September 24, 2024 by Ingrid Fadelli , Phys.org
Collected at: https://phys.org/news/2024-09-team-emergence-fluctuating-hydrodynamics-chaotic.html
Researchers at Ludwig-Maximilians-Universität, Max-Planck-Institut für Quantenoptik, Munich Center for Quantum Science and Technology (MCQST) and the University of Massachusetts recently carried out a study investigating the equilibrium fluctuations in large quantum systems. Their paper, published in Nature Physics, outlines the results of large-scale quantum simulations performed using a quantum gas microscope, an experimental tool used to image and manipulate individual atoms in ultracold atomic gases.
“Imagine that you have a large number of particles in a box and want to predict how the system will evolve in the future,” Julian Wienand, co-author of the paper, told Phys.org. “You know the physics of these particles and how they interact with each other. So, in principle, you could set up a simulation outputting the movement of every single particle. However, in practice, because there are so many particles to keep track of, the simulation might fail due to a lack of computational resources. Fortunately, there is a way to move forward: hydrodynamics.”

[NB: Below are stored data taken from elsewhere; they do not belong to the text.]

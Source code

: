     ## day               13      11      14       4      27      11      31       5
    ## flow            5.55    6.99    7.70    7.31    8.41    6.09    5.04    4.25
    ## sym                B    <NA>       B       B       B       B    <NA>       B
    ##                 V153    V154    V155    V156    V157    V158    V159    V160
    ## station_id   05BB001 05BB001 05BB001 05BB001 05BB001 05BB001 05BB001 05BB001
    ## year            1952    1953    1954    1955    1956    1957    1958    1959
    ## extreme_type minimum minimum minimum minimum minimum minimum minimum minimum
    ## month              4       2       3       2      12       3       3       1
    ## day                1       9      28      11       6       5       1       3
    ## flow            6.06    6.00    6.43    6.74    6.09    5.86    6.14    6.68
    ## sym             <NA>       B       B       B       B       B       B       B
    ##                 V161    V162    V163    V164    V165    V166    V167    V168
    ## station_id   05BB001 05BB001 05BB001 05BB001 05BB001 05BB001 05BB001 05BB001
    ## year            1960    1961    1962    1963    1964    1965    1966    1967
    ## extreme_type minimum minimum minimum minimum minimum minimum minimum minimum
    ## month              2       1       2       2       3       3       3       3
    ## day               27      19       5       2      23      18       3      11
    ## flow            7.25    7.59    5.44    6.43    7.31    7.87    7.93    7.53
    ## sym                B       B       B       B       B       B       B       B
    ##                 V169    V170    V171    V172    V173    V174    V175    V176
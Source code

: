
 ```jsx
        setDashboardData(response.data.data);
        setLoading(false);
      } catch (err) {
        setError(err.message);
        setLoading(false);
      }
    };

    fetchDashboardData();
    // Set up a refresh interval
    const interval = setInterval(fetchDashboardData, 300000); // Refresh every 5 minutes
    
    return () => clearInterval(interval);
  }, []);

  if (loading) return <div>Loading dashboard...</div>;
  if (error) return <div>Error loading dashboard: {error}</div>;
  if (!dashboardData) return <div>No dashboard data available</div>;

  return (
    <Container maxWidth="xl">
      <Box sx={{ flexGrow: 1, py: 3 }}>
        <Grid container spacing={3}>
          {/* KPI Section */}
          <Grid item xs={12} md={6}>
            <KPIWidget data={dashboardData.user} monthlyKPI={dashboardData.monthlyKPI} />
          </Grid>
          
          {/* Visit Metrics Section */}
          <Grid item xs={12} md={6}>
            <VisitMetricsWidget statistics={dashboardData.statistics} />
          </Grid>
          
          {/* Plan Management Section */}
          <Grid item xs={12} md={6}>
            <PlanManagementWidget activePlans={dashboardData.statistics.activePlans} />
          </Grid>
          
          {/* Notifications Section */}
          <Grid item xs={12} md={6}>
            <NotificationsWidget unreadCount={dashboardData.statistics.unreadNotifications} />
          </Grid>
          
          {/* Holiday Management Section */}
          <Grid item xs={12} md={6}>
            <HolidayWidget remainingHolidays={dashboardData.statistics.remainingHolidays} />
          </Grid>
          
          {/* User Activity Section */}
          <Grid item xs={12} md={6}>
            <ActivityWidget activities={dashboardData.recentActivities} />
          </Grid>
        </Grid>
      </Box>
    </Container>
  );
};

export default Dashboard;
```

Hydrodynamics theory offers quantum physicists with an alternative route for simulating the interactions between particles in large systems. If a system is chaotic, in fact, researchers can assume that the particles will interact in ways that will ensure a state of local thermal equilibrium.
“This allows us to come up with a macroscopic description and essentially describe the particles as a continuous density field that follows simple differential equations,” said Wienand. “In general, such a density field may fluctuate, because microscopically it is made up of fast-moving particles. Since these fluctuations are random, we can think of them as white noise, and integrating them into our differential equations gives us fluctuating hydrodynamics (FHD).”
FHD is an extension of classical hydrodynamics theory, which also predicts the effects of thermal fluctuations in a system. By also accounting for small-scale fluctuations, this extended theoretical framework allows physicists to effectively describe and compute complex systems.
Overall, FHD theory suggests that the entire evolution of complex systems depends on a few quantities, such as a so-called diffusion constant. While this theory has been used to study a wide range of classical systems, it is unclear whether it also applies to chaotic quantum systems.
“Quantum systems are fundamentally different from their classical counterparts because their constituent particles can exhibit quantum phenomena like entanglement, which defy everyday intuition,” said Wienand. “They are also much harder to calculate, so being able to describe them using FHD could help us understand such systems better and make predictions about them.”
Wienand and his colleagues carried out various quantum simulations using a 133Cs (cesium) quantum gas microscope. Essentially, the team trapped ultracold Cs atoms in an optical lattice (i.e., a lattice created by laser light). This produced a system comprised of quantum particles interacting with each other, also known as a quantum many-body system.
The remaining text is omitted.